## Aim of the task
Wherever a line of the data contains "second", copy that line.

(Collection entries)
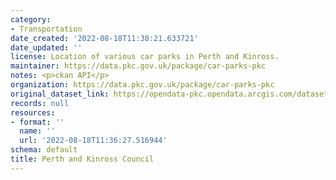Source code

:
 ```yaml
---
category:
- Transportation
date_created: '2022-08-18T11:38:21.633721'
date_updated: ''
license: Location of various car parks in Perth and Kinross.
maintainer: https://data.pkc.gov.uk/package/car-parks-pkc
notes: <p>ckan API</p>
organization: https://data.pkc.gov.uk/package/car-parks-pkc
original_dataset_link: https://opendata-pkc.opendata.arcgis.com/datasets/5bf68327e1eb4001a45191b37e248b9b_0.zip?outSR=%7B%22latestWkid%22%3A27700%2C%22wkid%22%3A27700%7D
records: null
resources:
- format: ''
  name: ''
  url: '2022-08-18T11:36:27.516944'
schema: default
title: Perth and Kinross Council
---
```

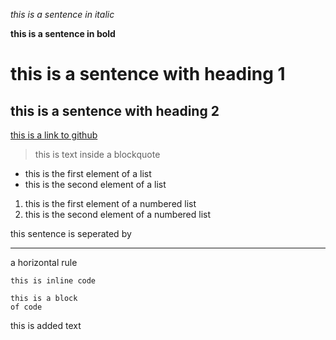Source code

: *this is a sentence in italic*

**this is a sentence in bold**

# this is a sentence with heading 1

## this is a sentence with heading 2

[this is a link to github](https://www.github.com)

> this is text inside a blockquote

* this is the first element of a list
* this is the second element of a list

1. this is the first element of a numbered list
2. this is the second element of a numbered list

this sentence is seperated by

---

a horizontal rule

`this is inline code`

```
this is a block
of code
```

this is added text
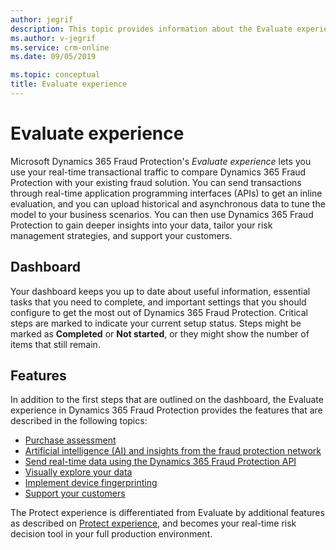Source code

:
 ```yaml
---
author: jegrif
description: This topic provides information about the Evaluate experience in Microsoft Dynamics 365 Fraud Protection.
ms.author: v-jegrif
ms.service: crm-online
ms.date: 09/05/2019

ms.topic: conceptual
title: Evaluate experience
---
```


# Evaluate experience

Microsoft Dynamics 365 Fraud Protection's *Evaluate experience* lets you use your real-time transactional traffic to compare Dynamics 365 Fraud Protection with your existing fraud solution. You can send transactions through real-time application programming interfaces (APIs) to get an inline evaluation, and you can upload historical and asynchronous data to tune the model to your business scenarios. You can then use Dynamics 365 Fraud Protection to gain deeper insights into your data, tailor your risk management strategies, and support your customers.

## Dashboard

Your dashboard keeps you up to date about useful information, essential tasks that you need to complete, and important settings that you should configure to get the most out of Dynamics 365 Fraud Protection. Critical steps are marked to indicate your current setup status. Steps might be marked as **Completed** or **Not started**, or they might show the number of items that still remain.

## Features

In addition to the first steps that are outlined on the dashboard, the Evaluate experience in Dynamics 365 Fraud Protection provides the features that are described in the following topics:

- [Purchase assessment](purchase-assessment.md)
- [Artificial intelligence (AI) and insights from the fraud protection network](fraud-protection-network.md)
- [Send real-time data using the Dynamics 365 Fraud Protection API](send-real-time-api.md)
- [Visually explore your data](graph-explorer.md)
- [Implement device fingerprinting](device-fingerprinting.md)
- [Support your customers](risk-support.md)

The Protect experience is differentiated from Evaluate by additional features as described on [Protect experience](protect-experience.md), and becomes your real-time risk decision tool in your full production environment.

## Solution to the problem
* this is the second element of a list
2. this is the second element of a numbered list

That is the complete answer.